From AI Knowledge Base to RAG

When building AI applications, there is the problem of “AI not having seen the data in the task.” For example, for enterprises, AI cannot grasp the information of every customer; for individuals, AI is not well aware of some personal information and privacy information. Even if AI is very capable (the ideal world model is no exception), without data for specific tasks, it loses the ability to “analyze specific problems specifically.”

1 What is RAG

Improving the accuracy and reliability of generative AI models by retrieving external information is Retrieval-Augmented Generation (Retrieval-Augmented Generation). If the process of a large language model (LLM) completing a task is compared to an exam, then a large model with RAG is equivalent to an open-book exam, while without RAG, it is like a closed-book exam.

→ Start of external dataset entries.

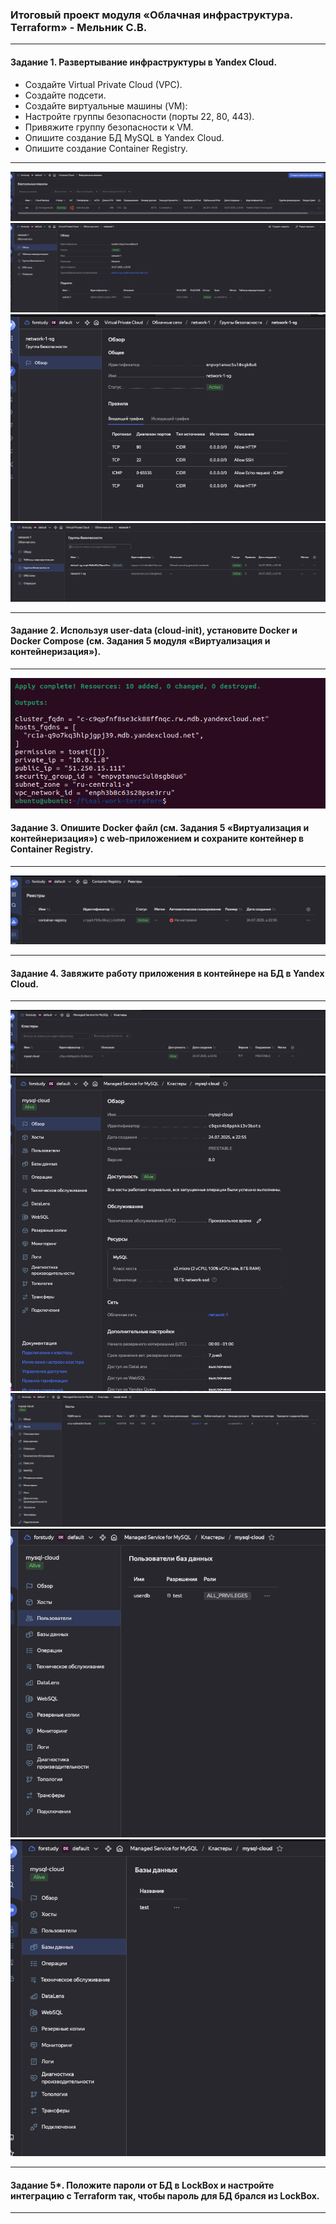 ### Итоговый проект модуля «Облачная инфраструктура. Terraform» - Мельник С.В.

---

#### Задание 1. Развертывание инфраструктуры в Yandex Cloud.

- Создайте Virtual Private Cloud (VPC).
- Создайте подсети.
- Создайте виртуальные машины (VM):
- Настройте группы безопасности (порты 22, 80, 443).
- Привяжите группу безопасности к VM.
- Опишите создание БД MySQL в Yandex Cloud.
- Опишите создание Container Registry.

---

![alt text](https://github.com/DeluxWebSite/final-work-terraform/blob/master/screenshots/Снимок%20экрана%202025-07-24%20в%2023.03.40.png)
![alt text](https://github.com/DeluxWebSite/final-work-terraform/blob/master/screenshots/Снимок%20экрана%202025-07-24%20в%2023.04.07.png)
![alt text](https://github.com/DeluxWebSite/final-work-terraform/blob/master/screenshots/Снимок%20экрана%202025-07-24%20в%2023.24.04.png)
![alt text](https://github.com/DeluxWebSite/final-work-terraform/blob/master/screenshots/Снимок%20экрана%202025-07-24%20в%2023.24.15.png)

---

#### Задание 2. Используя user-data (cloud-init), установите Docker и Docker Compose (см. Задания 5 модуля «Виртуализация и контейнеризация»).

---

![alt text](https://github.com/DeluxWebSite/final-work-terraform/blob/master/screenshots/Снимок%20экрана%202025-07-24%20в%2023.26.29.png)

#### Задание 3. Опишите Docker файл (см. Задания 5 «Виртуализация и контейнеризация») c web-приложением и сохраните контейнер в Container Registry.

---

![alt text](https://github.com/DeluxWebSite/final-work-terraform/blob/master/screenshots/Снимок%20экрана%202025-07-24%20в%2023.03.23.png)

---

#### Задание 4. Завяжите работу приложения в контейнере на БД в Yandex Cloud.

---

![alt text](https://github.com/DeluxWebSite/final-work-terraform/blob/master/screenshots/Снимок%20экрана%202025-07-24%20в%2023.04.22.png)
![alt text](https://github.com/DeluxWebSite/final-work-terraform/blob/master/screenshots/Снимок%20экрана%202025-07-24%20в%2023.04.36.png)
![alt text](https://github.com/DeluxWebSite/final-work-terraform/blob/master/screenshots/Снимок%20экрана%202025-07-24%20в%2023.04.48.png)
![alt text](https://github.com/DeluxWebSite/final-work-terraform/blob/master/screenshots/Снимок%20экрана%202025-07-24%20в%2023.04.55.png)
![alt text](https://github.com/DeluxWebSite/final-work-terraform/blob/master/screenshots/Снимок%20экрана%202025-07-24%20в%2023.05.04.png)

---

#### Задание 5\*. Положите пароли от БД в LockBox и настройте интеграцию с Terraform так, чтобы пароль для БД брался из LockBox.

---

RAG is a technology that helps LLMs retrieve information to improve generation results.

RAG was first proposed by Patrick Lewis and others in this paper, and the company they worked for is Cohere, which currently provides API services including Embedding and Rerank models with good performance.

2 Why RAG is needed

The emergence of RAG is to solve some problems and deficiencies of large language models in applications. The most prominent point is the hallucination problem of large models, where the output of large models does not match facts or fabricates some answers. Also, the data used to train LLMs may be outdated, and LLMs know nothing about relatively new information.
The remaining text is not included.